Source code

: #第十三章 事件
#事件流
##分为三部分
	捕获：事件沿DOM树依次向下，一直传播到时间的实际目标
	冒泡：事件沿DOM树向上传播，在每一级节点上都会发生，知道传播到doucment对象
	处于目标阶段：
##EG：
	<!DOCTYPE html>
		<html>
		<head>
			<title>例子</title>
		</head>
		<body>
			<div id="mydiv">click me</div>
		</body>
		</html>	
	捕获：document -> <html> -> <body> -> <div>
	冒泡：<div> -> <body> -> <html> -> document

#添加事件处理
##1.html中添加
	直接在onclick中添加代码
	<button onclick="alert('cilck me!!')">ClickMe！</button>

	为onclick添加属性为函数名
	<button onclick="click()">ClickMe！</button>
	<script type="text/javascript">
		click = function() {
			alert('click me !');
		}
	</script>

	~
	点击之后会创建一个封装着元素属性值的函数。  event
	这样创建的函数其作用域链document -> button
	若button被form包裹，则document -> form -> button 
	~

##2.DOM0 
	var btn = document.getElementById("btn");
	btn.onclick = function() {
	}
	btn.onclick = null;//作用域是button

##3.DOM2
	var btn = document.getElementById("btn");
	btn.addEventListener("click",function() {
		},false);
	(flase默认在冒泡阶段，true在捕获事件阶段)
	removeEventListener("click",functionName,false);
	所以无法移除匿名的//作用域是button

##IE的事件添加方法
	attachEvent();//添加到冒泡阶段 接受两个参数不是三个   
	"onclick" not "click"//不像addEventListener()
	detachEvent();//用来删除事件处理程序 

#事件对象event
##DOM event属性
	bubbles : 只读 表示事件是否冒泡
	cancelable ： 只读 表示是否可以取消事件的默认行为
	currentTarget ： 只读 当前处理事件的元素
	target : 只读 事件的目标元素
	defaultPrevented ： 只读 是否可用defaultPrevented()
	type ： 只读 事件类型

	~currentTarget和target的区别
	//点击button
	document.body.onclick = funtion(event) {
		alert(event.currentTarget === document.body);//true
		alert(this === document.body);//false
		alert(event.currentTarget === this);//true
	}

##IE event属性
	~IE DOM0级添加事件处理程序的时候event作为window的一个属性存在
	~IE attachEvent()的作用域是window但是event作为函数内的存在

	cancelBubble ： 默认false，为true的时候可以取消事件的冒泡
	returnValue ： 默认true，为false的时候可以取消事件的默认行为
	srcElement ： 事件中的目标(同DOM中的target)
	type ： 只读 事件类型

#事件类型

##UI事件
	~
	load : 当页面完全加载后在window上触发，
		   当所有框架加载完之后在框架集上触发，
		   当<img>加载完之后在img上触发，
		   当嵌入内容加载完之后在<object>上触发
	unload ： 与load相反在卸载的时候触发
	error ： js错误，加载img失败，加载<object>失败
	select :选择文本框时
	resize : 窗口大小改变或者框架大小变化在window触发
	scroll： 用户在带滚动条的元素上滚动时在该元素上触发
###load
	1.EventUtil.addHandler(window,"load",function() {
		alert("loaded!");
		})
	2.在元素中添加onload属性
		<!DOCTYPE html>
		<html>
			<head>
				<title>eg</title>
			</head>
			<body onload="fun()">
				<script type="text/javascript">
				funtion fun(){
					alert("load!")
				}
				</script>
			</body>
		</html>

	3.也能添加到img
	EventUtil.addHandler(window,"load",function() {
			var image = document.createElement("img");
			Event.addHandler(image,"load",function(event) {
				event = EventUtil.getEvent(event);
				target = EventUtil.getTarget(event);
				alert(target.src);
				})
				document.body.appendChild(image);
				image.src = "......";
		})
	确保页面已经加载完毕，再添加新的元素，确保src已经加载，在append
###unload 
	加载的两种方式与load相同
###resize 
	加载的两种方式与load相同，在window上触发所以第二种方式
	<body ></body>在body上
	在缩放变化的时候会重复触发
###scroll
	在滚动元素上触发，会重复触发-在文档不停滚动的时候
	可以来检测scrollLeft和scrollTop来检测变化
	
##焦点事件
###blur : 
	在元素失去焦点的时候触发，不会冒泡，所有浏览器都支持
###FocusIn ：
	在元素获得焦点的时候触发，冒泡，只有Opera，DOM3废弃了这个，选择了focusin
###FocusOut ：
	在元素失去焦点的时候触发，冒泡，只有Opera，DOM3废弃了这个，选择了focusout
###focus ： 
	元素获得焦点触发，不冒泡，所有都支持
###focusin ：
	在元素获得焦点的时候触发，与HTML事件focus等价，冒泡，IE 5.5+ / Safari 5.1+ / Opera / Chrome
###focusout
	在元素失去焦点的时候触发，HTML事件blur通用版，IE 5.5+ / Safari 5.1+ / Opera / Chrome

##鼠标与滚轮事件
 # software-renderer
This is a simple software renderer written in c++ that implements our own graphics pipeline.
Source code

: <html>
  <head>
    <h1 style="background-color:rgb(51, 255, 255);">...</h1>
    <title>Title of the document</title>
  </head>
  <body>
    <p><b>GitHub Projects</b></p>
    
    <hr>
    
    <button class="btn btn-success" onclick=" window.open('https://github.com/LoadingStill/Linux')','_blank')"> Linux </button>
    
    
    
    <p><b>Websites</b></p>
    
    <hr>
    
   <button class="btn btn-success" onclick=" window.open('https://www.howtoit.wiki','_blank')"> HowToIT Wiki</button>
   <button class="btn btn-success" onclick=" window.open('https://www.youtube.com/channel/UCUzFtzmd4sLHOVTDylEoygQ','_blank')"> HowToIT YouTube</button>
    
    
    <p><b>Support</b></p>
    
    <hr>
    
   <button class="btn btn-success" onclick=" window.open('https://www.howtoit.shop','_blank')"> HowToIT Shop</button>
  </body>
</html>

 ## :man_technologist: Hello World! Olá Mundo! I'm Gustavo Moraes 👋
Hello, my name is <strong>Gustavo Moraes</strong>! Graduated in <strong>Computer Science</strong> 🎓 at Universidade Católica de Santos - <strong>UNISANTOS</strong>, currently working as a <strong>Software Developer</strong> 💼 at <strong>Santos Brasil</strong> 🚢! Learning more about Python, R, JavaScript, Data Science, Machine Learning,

EXERCISE OBJECTIVE: Copy each line of the listing in which the word "open" can be found.

EXERCISE SOLUTION:
    <button class="btn btn-success" onclick=" window.open('https://github.com/LoadingStill/Linux')','_blank')"> Linux </button>
   <button class="btn btn-success" onclick=" window.open('https://www.howtoit.wiki','_blank')"> HowToIT Wiki</button>
   <button class="btn btn-success" onclick=" window.open('https://www.youtube.com/channel/UCUzFtzmd4sLHOVTDylEoygQ','_blank')"> HowToIT YouTube</button>
   <button class="btn btn-success" onclick=" window.open('https://www.howtoit.shop','_blank')"> HowToIT Shop</button>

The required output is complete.